▶ Task goal
Count the lines below that contain the word "marker", and reply with that number alone.

(Rendered images with source text)
===

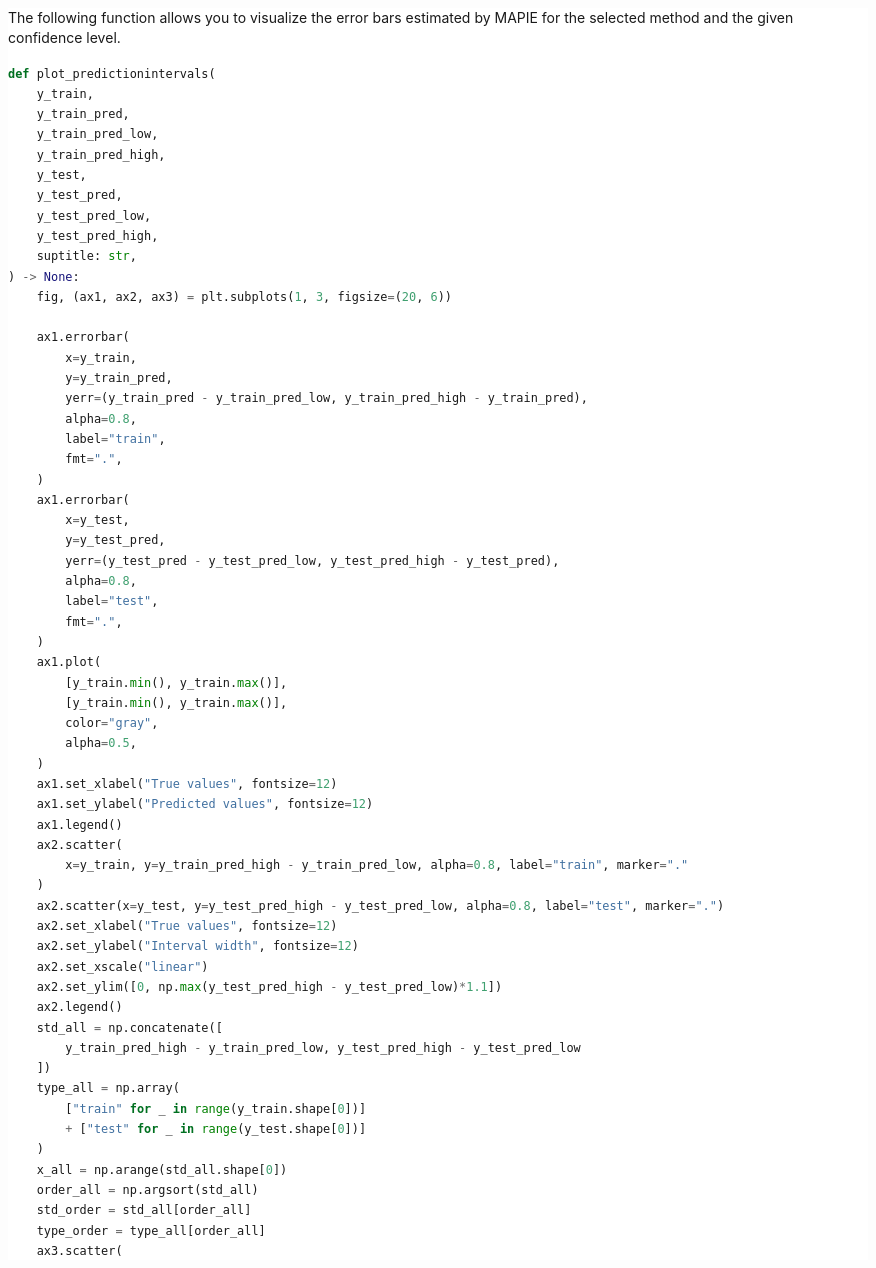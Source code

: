 
The following function allows you to visualize the error bars estimated by MAPIE for the selected method and the given confidence level.

```python
def plot_predictionintervals(
    y_train,
    y_train_pred,
    y_train_pred_low,
    y_train_pred_high,
    y_test,
    y_test_pred,
    y_test_pred_low,
    y_test_pred_high,
    suptitle: str,
) -> None:
    fig, (ax1, ax2, ax3) = plt.subplots(1, 3, figsize=(20, 6))
    
    ax1.errorbar(
        x=y_train,
        y=y_train_pred,
        yerr=(y_train_pred - y_train_pred_low, y_train_pred_high - y_train_pred),
        alpha=0.8,
        label="train",
        fmt=".",
    )
    ax1.errorbar(
        x=y_test,
        y=y_test_pred,
        yerr=(y_test_pred - y_test_pred_low, y_test_pred_high - y_test_pred),
        alpha=0.8,
        label="test",
        fmt=".",
    )
    ax1.plot(
        [y_train.min(), y_train.max()],
        [y_train.min(), y_train.max()],
        color="gray",
        alpha=0.5,
    )
    ax1.set_xlabel("True values", fontsize=12)
    ax1.set_ylabel("Predicted values", fontsize=12)
    ax1.legend()
    ax2.scatter(
        x=y_train, y=y_train_pred_high - y_train_pred_low, alpha=0.8, label="train", marker="."
    )
    ax2.scatter(x=y_test, y=y_test_pred_high - y_test_pred_low, alpha=0.8, label="test", marker=".")
    ax2.set_xlabel("True values", fontsize=12)
    ax2.set_ylabel("Interval width", fontsize=12)
    ax2.set_xscale("linear")
    ax2.set_ylim([0, np.max(y_test_pred_high - y_test_pred_low)*1.1])
    ax2.legend()
    std_all = np.concatenate([
        y_train_pred_high - y_train_pred_low, y_test_pred_high - y_test_pred_low
    ])
    type_all = np.array(
        ["train" for _ in range(y_train.shape[0])]
        + ["test" for _ in range(y_test.shape[0])]
    )
    x_all = np.arange(std_all.shape[0])
    order_all = np.argsort(std_all)
    std_order = std_all[order_all]
    type_order = type_all[order_all]
    ax3.scatter(
```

===

▶ Output
2